Sunday, August 21, 2011

Here's Your Change

Until the time comes when I can support myself writing full-time, I have a Day Job. Capital letters. Forty hours. The Big Suck. In that Day Job I work as a bank teller, usually head teller, which means I'm responsible for this great, big pile of cash that I'm allowed to play with and look after but never take further than the bullet-resistant glass. My power is like that of the Holy Grail in Indiana Jones and The Last Crusade- it's incredible to behold, but it can't cross the seal.

Or, as I like to say: I have the only job that gets worse the more money you throw at me.

In October I'll have completed three years at this job, a number that's scary considering how fast it came, and how bad the job has gotten at moments. There were stretches of time in which I can only explain why I showed up in the morning as a sick fascination. That thing where you say, "It can't possibly get worse," and then it does, and you laugh and say it again. And it happens again.

At times like that I like to imagine myself sitting up on a hill, watching a gruesome train derailment. Maybe I'm eating popcorn.

The main reason why The Job got so bad, and not all of the time, but a good amount of it, is simple: under-staffing. I worked at a branch which simply didn't have enough employees for the amount of work that needed to get done. That kind of thing tends to snowball- low morale, lack of energy, all the little things that get put off until some mystical future that never quite comes, stays just out of reach- it all congeals into this great, gaping wound that doesn't get a chance to heal.

About a month ago, on a Monday, at three-thirty, thirty minutes to closing time, I was called into the office. There I was told quite simply that, due to some shifting needs in the area, I'd be reporting to another branch the next morning.

I'd been transferred.
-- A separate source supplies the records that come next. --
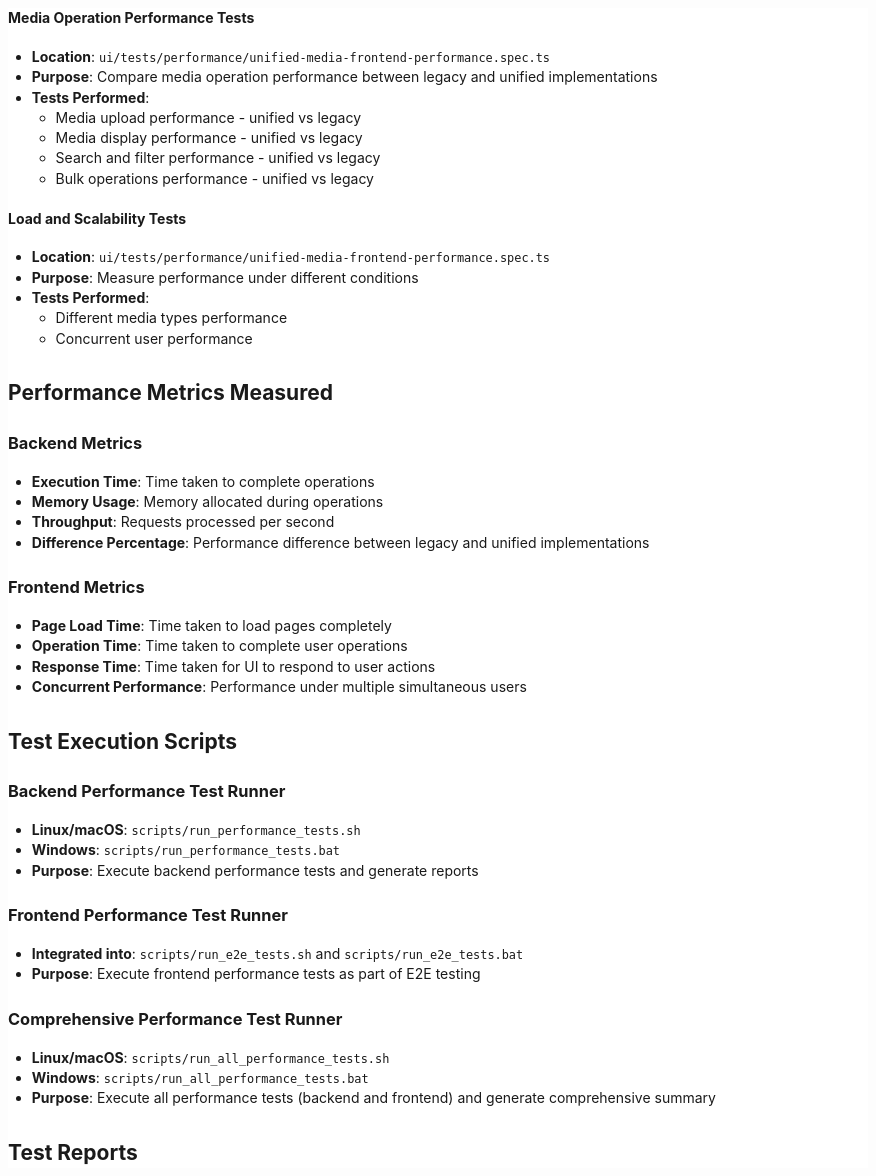 #### Media Operation Performance Tests
- **Location**: `ui/tests/performance/unified-media-frontend-performance.spec.ts`
- **Purpose**: Compare media operation performance between legacy and unified implementations
- **Tests Performed**:
  - Media upload performance - unified vs legacy
  - Media display performance - unified vs legacy
  - Search and filter performance - unified vs legacy
  - Bulk operations performance - unified vs legacy

#### Load and Scalability Tests
- **Location**: `ui/tests/performance/unified-media-frontend-performance.spec.ts`
- **Purpose**: Measure performance under different conditions
- **Tests Performed**:
  - Different media types performance
  - Concurrent user performance

## Performance Metrics Measured

### Backend Metrics
- **Execution Time**: Time taken to complete operations
- **Memory Usage**: Memory allocated during operations
- **Throughput**: Requests processed per second
- **Difference Percentage**: Performance difference between legacy and unified implementations

### Frontend Metrics
- **Page Load Time**: Time taken to load pages completely
- **Operation Time**: Time taken to complete user operations
- **Response Time**: Time taken for UI to respond to user actions
- **Concurrent Performance**: Performance under multiple simultaneous users

## Test Execution Scripts

### Backend Performance Test Runner
- **Linux/macOS**: `scripts/run_performance_tests.sh`
- **Windows**: `scripts/run_performance_tests.bat`
- **Purpose**: Execute backend performance tests and generate reports

### Frontend Performance Test Runner
- **Integrated into**: `scripts/run_e2e_tests.sh` and `scripts/run_e2e_tests.bat`
- **Purpose**: Execute frontend performance tests as part of E2E testing

### Comprehensive Performance Test Runner
- **Linux/macOS**: `scripts/run_all_performance_tests.sh`
- **Windows**: `scripts/run_all_performance_tests.bat`
- **Purpose**: Execute all performance tests (backend and frontend) and generate comprehensive summary

## Test Reports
Nearly three years in one place, and I had thirty minutes to say goodbye.

This was a shock to me, as you can imagine, as was walking into my new situation the next morning and finding I'd gone from an old, dirty building built in the fifties and frequented by the elderly and generally not-well-off, to a bright, clean block made of glass and daylight within eyesight of a golf course, visited by an endless line of lawyers and trust-fund babies. All these people had teeth and used the internet! They wore ties and had investment brokers on speed-dial!

I was lost.

Now, a month later, I'm finding myself as adapted to the change as I'll likely ever be. Not entirely, but enough. There's a strange resentment in dealing with people who have money when you have little, but mainly in dealing with the ones who don't deserve it, who push it around like a shield, with a sense of entitlement in every move. The ones who see waiting in line as spit in their faces. Whose immune systems violently over-react to the word No. Whose primary weapon is the threat of Taking Their Money Elsewhere. It's an insult to people not so fortunate to see ones who are, yet take no pleasure in it at all. Or maybe it's an important and affirming lesson. Who knows.

And then, just when your mind is made up about these Money People, you'll turn around and meet one who's the nicest guy you've ever met. Or you'll meet, as I did, the plastic surgeon who uses his own money to bring kids over from Iraq who have been disfigured in the war, who puts them up in comfortable surroundings and then rebuilds their faces, free of charge.

But it's not all doctors and lawyers, of course. There are the nurses and drivers, too, the secretaries and the retirees. Yesterday I helped a man with a check from the Narcotics Department who looked head-to-toe like an undercover drug cop, and when he walked away he was replaced by a sushi chef in full uniform, the shirt held closed by a safety pin.

Does anyone see these things and simply move on through their day? Am I the only one haunted by intangible connections?

The only constant is change, as they say, change is good, change is growth. But change always seems to have a running start on me, and I have to chase after it, lungs burning in my chest, to catch the trailing seams of its shirt.